Eleven-year-old Callie is fearless, stubborn, and a little nosy. So when she sees an old yellow dog wandering around town by itself, you can bet she’s going to figure out who he belongs to. But when her sleuthing leads her to cross paths with a white boy named Wendell who wants to help, the segregated town doesn’t take too kindly to their budding friendship.
Meanwhile, a nearly invisible boy named Jim is stuck in a cabin in the woods. He’s lost his dog, but can’t remember exactly when his pup’s disappeared. When his companion, a little boy named Thomas, who’s been invisible much longer than he, explains that they are ghosts, the two must figure out why they can’t seem to cross the river to the other side just yet…
And as Callie and Wendell’s search for the old dog brings them closer and closer to the cabin in the woods, the simmering prejudices of the townspeople boil over.
PUBLISHERS WEEKLY
It's 1953, and although race relations in the small town of Celeste, Ky., seem smooth, tensions bubble below the surface. When an 11-year-old black girl, Callie Robinson, starts following a stray dog, she crosses paths with Wendell Crow, a white boy her age who is looking for an abandoned cabin his father used to visit. An uneasy friendship blossoms as they begin to search for Jim, a boy whose name is carved into the cabin and who Callie is sure has a connection to the dog. Meanwhile Jim, a ghost who hasn't yet realized that he's dead, is unsure how he ended up in the cabin, which is also inhabited by another child's ghost whose past ties to the cabin's history as part of the Underground Railroad.
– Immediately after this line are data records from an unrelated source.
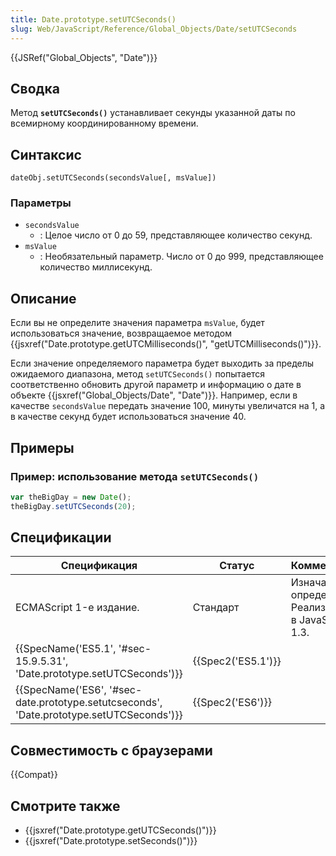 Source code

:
 ```yaml
---
title: Date.prototype.setUTCSeconds()
slug: Web/JavaScript/Reference/Global_Objects/Date/setUTCSeconds
---
```


{{JSRef("Global_Objects", "Date")}}

## Сводка

Метод **`setUTCSeconds()`** устанавливает секунды указанной даты по всемирному координированному времени.

## Синтаксис

```
dateObj.setUTCSeconds(secondsValue[, msValue])
```

### Параметры

- `secondsValue`
  - : Целое число от 0 до 59, представляющее количество секунд.
- `msValue`
  - : Необязательный параметр. Число от 0 до 999, представляющее количество миллисекунд.

## Описание

Если вы не определите значения параметра `msValue`, будет использоваться значение, возвращаемое методом {{jsxref("Date.prototype.getUTCMilliseconds()", "getUTCMilliseconds()")}}.

Если значение определяемого параметра будет выходить за пределы ожидаемого диапазона, метод `setUTCSeconds()` попытается соответственно обновить другой параметр и информацию о дате в объекте {{jsxref("Global_Objects/Date", "Date")}}. Например, если в качестве `secondsValue` передать значение 100, минуты увеличатся на 1, а в качестве секунд будет использоваться значение 40.

## Примеры

### Пример: использование метода `setUTCSeconds()`

```js
var theBigDay = new Date();
theBigDay.setUTCSeconds(20);
```

## Спецификации

| Спецификация                                                                             | Статус             | Комментарии                                            |
| ---------------------------------------------------------------------------------------- | ------------------ | ------------------------------------------------------ |
| ECMAScript 1-е издание.                                                                  | Стандарт           | Изначальное определение. Реализована в JavaScript 1.3. |
| {{SpecName('ES5.1', '#sec-15.9.5.31', 'Date.prototype.setUTCSeconds')}}                  | {{Spec2('ES5.1')}} |                                                        |
| {{SpecName('ES6', '#sec-date.prototype.setutcseconds', 'Date.prototype.setUTCSeconds')}} | {{Spec2('ES6')}}   |                                                        |

## Совместимость с браузерами

{{Compat}}

## Смотрите также

- {{jsxref("Date.prototype.getUTCSeconds()")}}
- {{jsxref("Date.prototype.setSeconds()")}}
Dowell (Anybody Shining) shifts focus among these and other characters, sensitively examining the ways that injustices past and present take a toll on communities and individuals. The consequences of taking a stand against racist attitudes are portrayed with realistic complexity as Dowell builds to a conclusion that offers glimmers of hope without sugarcoating the persistence of prejudice. Ages 9 13.